摘要: 在新工科建设与人工智能(AI)技术快速发展的背景下，《材料科学研究综合实验》课程亟待更新教学内容、方法与设备。本研究构建了“三阶段–六步走”教学改革方案，即课前开发AI生成资源与虚拟项目情境，课中运用机器学习预测与VR/AR场景解决问题，课后基于学习痕迹构建精准评价体系，旨在提升学生的工程实践能力和创新精神。采用准实验研究设计，在复合材料工程专业76名本科生中开展试点，随机分为实验班(n = 38)与对照班(n = 38)。通过工程实践能力量表、创新精神评价量规、学习痕迹分析与半结构化访谈收集数据，运用协方差分析(ANCOVA)与质性编码进行统计分析。结果显示，实验班工程实践能力、创新精神、学习体验和学习效果均得到了有效提升。该框架为AI赋能材料科学实验教学提供了可验证的实践模型，对培养复合型工程技术人才具有重要参考价值。
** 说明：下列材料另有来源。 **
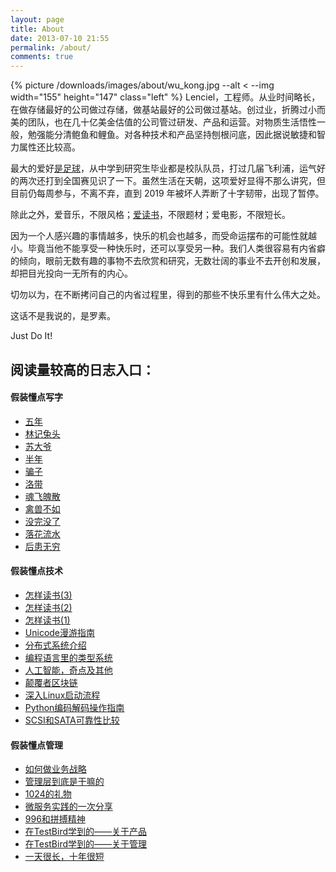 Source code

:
 ```yaml
---
layout: page
title: About
date: 2013-07-10 21:55
permalink: /about/
comments: true
---
```


{% picture /downloads/images/about/wu_kong.jpg --alt < --img width="155" height="147" class="left" %}
Lenciel，工程师。从业时间略长，在做存储最好的公司做过存储，做基站最好的公司做过基站。创过业，折腾过小而美的团队，也在几十亿美金估值的公司管过研发、产品和运营。对物质生活悟性一般，勉强能分清鲍鱼和鲤鱼。对各种技术和产品坚持刨根问底，因此据说敏捷和智力属性还比较高。

最大的爱好[是足球](/2017/05/back-to-zju-2/)，从中学到研究生毕业都是校队队员，打过几届飞利浦，运气好的两次还打到全国赛见识了一下。虽然生活在天朝，这项爱好显得不那么讲究，但目前仍每周参与，不离不弃，直到 2019 年被坏人弄断了十字韧带，出现了暂停。

除此之外，爱音乐，不限风格；[爱读书](/docs/reading-list/)，不限题材；爱电影，不限短长。

因为一个人感兴趣的事情越多，快乐的机会也越多，而受命运摆布的可能性就越小。毕竟当他不能享受一种快乐时，还可以享受另一种。我们人类很容易有内省癖的倾向，眼前无数有趣的事物不去欣赏和研究，无数壮阔的事业不去开创和发展，却把目光投向一无所有的内心。

切勿以为，在不断拷问自己的内省过程里，得到的那些不快乐里有什么伟大之处。

这话不是我说的，是罗素。

Just Do It!

## 阅读量较高的日志入口：

#### **假装懂点写字**

*   <a href="https://lenciel.com/2020/03/five-years/" target="_blank">五年</a>
*   <a href="https://lenciel.com/2019/11/hello-hello/" target="_blank">林记兔头</a>
*   <a href="https://lenciel.com/2017/03/tale-of-an-old-man/" target="_blank">苏大爷</a>
*   [半年][3]
*   [骗子][4]
*   [洛带][5]
*   [魂飞魄散][6]
*   [禽兽不如][7]
*   <a href="https://lenciel.com/2009/08/the-rain-stopped/" target="_blank">没完没了</a>
*   <a href="https://lenciel.com/2008/05/forget-everything/" target="_blank">落花流水</a>
*   <a href="https://lenciel.com/2008/07/write-no-letter/" target="_blank">后患无穷</a>

#### **假装懂点技术**

*   <a title="怎样读书(3)" href="https://lenciel.com/2020/02/how-to-read-the-books-part-3/" target="_blank">怎样读书(3)</a>
*   <a title="怎样读书(2)" href="https://lenciel.com/2020/02/how-to-read-the-books-part-2/" target="_blank">怎样读书(2)</a>
*   <a title="怎样读书(1)" href="https://lenciel.com/2020/02/how-to-read-the-books-part-1/" target="_blank">怎样读书(1)</a>
*   <a title="Unicode漫游指南" href="https://lenciel.com/docs/unicode-complete/" target="_blank">Unicode漫游指南</a>
*   <a title="分布式系统介绍" href="https://lenciel.com/2018/04/distributed-system-introduction/" target="_blank">分布式系统介绍</a>
*   <a href="https://lenciel.com/2016/09/types-in-programming-languages/" target="_blank">编程语言里的类型系统</a>
*   <a href="https://lenciel.com/2016/03/alphago-and-ai/" target="_blank">人工智能，奇点及其他</a>
*   <a href="https://lenciel.com/2018/01/blockchain-myth/" target="_blank">颠覆者区块链</a>
*   [深入Linux启动流程][8]
*   <a href="https://lenciel.com/docs/unicode-in-python/" target="_blank">Python编码解码操作指南</a>
*   <a href="https://lenciel.com/docs/scsi-sata-reliability" target="_blank">SCSI和SATA可靠性比较</a>

#### **假装懂点管理**

*   <a href="https://lenciel.com/2020/03/how-to-write-business-strategy/" target="_blank">如何做业务战略</a>
*   <a href="https://lenciel.com/2020/03/what-do-you-do-as-an-executive/" target="_blank">管理层到底是干嘛的</a>
*   <a href="https://lenciel.com/2019/10/how-to-treat-your-30-years-career-as-a-product/" target="_blank">1024的礼物</a>
*   <a href="https://lenciel.com/2016/05/but-does-it-float/" target="_blank">微服务实践的一次分享</a>
*   <a href="https://lenciel.com/2019/04/a-talk-about-996/">996和拼搏精神</a>
*   <a href="https://lenciel.com/2016/10/product-things-i-learned-at-testbird/" target="_blank">在TestBird学到的——关于产品</a>
*   <a href="https://lenciel.com/2016/10/management-things-i-learned-at-testbird/" target="_blank">在TestBird学到的——关于管理</a>
*   <a href="https://lenciel.com/2016/05/but-does-it-float/" target="_blank">一天很长，十年很短</a>

 [1]: http://www.flickr.com/photos/lenciel/6465436339/
 [2]: http://weibo.com/lenciel
 [3]: https://lenciel.com/2010/03/half-a-year/
 [4]: https://lenciel.com/2008/10/the-cheator/
 [5]: https://lenciel.com/2010/05/luo-dai-tour/
 [6]: https://lenciel.com/2008/10/memo-of-the-old-man/
 [7]: https://lenciel.com/2008/06/weng-an/
 [8]: https://lenciel.com/docs/dive-into-linux-boot/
Abstract: Under the background of emerging engineering education and rapid development of artificial intelligence (AI) technologies, the course “Comprehensive Experiments in Material Science Research” urgently requires updates to its teaching content, methodologies, and equipment. This study developed a “three-stage six-step” instructional reform framework: pre-class AI-generated resource development with virtual project scenarios, during-class application of machine learning prediction and VR/AR problem-solving environments, and post-class construction of precise evaluation systems based on learning trace analysis, aiming to enhance students’ engineering practical capabilities and innovative thinking. A quasi-experimental design was implemented with 76 undergraduate students majoring in composite materials engineering, randomly assigned into experimental group (n = 38) and control group (n = 38). Data were collected through Engineering Practice Ability Scale, Innovation Spirit Assessment Rubric, learning trace analysis, and semi-structured interviews, followed by statistical analysis using Analysis of Covariance (ANCOVA) and qualitative coding. Results demonstrated significant improvements in engineering practice ability, innovation spirit, learning experiences, and academic performance among the experimental group. This framework provides an empirically validated model for AI-enhanced material science laboratory instruction and offers valuable references for cultivating interdisciplinary engineering talents.